Originally Posted by PCP View Post
Jesus, I give up on you Bryce

You fail to acknowledge even the most obvious facts

So you have doubts that a 40 class racer is more stiff than a 40ft Oceanis?

The 40 class racer has much more hull form stability, being much beamier with a much flatter hull and the 40class boat has also a much bigger B/D not to mention that it has all ballast in a torpedo at the end of a 3 m draft while the Oceanis has only a 2 m draft and a keel with the weight more distributed.

How the hell do you think stiffness it is obtained in a sailboat?

Stffness is invariably created by hull design.. plain and simple. You can roll your eyes all you want, but it does not change that fact. However, for this discussion, not sure why we care.

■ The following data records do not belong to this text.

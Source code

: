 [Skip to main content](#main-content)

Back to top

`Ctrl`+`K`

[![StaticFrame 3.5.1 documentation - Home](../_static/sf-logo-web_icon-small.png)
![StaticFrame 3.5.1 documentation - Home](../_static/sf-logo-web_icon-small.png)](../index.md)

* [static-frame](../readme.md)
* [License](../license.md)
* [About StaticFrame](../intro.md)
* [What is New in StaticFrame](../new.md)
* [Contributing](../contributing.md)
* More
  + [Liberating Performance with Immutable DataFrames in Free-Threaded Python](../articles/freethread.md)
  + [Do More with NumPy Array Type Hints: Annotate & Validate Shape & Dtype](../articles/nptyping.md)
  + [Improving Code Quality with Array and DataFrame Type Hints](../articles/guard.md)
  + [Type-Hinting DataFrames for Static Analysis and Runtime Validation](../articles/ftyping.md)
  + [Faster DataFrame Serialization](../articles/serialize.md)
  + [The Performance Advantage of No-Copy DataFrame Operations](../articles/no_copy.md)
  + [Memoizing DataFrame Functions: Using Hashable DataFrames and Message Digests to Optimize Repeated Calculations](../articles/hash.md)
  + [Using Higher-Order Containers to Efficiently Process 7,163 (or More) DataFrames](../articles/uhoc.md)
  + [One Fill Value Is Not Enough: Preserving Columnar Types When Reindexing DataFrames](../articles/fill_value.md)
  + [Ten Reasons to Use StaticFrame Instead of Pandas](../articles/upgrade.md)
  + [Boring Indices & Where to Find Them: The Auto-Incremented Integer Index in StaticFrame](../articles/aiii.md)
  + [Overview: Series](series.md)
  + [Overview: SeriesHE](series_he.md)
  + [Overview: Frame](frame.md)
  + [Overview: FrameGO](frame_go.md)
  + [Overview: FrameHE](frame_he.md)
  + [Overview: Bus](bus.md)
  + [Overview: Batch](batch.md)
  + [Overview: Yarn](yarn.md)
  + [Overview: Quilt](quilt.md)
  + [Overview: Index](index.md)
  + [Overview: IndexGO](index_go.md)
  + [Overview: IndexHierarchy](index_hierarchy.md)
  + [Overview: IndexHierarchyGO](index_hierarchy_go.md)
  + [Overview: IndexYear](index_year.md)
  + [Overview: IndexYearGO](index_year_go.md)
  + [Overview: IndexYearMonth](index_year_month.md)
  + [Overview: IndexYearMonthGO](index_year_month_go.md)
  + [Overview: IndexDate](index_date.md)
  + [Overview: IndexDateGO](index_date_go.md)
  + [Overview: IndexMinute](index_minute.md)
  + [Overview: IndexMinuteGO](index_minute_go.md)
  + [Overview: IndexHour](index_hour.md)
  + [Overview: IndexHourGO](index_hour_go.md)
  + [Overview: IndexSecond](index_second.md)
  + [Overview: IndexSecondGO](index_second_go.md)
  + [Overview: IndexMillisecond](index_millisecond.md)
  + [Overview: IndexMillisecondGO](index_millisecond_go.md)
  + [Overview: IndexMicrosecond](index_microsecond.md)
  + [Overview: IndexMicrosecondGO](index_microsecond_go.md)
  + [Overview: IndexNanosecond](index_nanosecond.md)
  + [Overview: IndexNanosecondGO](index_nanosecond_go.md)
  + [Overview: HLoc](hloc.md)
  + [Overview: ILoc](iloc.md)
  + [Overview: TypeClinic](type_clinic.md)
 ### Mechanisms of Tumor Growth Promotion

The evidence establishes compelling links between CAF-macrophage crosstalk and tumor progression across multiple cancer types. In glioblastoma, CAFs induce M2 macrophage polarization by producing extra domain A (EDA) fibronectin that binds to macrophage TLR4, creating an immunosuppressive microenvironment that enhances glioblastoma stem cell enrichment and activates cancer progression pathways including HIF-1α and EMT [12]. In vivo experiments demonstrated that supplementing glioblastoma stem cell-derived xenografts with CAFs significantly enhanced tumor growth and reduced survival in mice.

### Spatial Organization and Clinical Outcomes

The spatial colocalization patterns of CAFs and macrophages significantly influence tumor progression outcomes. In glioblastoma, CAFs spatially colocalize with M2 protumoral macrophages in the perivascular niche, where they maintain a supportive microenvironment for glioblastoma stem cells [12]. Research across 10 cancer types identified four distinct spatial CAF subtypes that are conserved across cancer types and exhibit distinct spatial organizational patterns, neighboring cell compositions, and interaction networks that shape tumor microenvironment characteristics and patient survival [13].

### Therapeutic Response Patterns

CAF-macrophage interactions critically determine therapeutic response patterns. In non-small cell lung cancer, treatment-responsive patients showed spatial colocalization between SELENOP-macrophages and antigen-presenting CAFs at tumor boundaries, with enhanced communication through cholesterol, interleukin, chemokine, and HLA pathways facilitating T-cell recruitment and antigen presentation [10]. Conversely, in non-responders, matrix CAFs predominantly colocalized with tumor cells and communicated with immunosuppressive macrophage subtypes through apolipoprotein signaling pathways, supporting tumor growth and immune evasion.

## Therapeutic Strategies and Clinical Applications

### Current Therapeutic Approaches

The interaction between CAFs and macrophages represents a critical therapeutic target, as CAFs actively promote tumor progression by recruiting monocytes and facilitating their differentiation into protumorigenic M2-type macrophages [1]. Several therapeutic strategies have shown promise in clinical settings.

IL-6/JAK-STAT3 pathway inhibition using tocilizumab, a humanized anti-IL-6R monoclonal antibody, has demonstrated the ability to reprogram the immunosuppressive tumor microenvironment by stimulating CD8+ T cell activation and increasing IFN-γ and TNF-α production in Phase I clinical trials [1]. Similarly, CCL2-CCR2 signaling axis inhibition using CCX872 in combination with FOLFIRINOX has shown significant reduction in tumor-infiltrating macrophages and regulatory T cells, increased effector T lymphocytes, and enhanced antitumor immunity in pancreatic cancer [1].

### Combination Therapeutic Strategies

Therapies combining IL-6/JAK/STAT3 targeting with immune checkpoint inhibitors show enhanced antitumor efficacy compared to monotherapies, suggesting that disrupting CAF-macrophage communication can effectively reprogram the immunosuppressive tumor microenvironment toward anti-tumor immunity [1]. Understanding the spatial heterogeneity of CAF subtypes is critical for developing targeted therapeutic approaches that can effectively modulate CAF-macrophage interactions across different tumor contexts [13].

Here are the facts. Modern wide bodied racers get their righting moment from wide hulls. They are lightened as much as possible to reduce hull resistance. This provide the best acceleration. Because they are lightened so much, their center of gravity is often higher than a good rough water boat.

The most obvious example of a high CG boat having a large righting moment is a catamaran. Clearly the righting moment is created by hull design, not mass. Wide racers use the exact same idea, only with a single hull.

For a modern racer, the keel mass only needs to be as heavy as required to provide a certain amount of moment to balance the standing rigging and to allow the boat to have a RM diagram that extends to a large heeling angle. The total weight is often defined by rules. So the goal is to reduce the hull weight to an absolute minimum and instead place any left over weight on the keel.

Your suggestion that the Class 40 boat is a good rough water boat undoubtably comes from racers whose goal is to go fast in spite of the weather.

Lets put a 65 year old couple on that POS racer and let them get unexpectedly caught in mid Atlantic like the big blow last year November?? north of Bermuda for 3 days. Since there is only two of them, they will not be able to sail through, so they will be forced to resort to stabilizing tactics. I bet they will have a radically different viewpoint than you on what a rough water boat is. Not everything is about performance.

As far as I am concerned neither of these boats are rough water boats. Picking one over the other is like asking which one will be less miserable in rough water.

Last edited by BryceGTX; 10-12-2012 at 07:47 AM.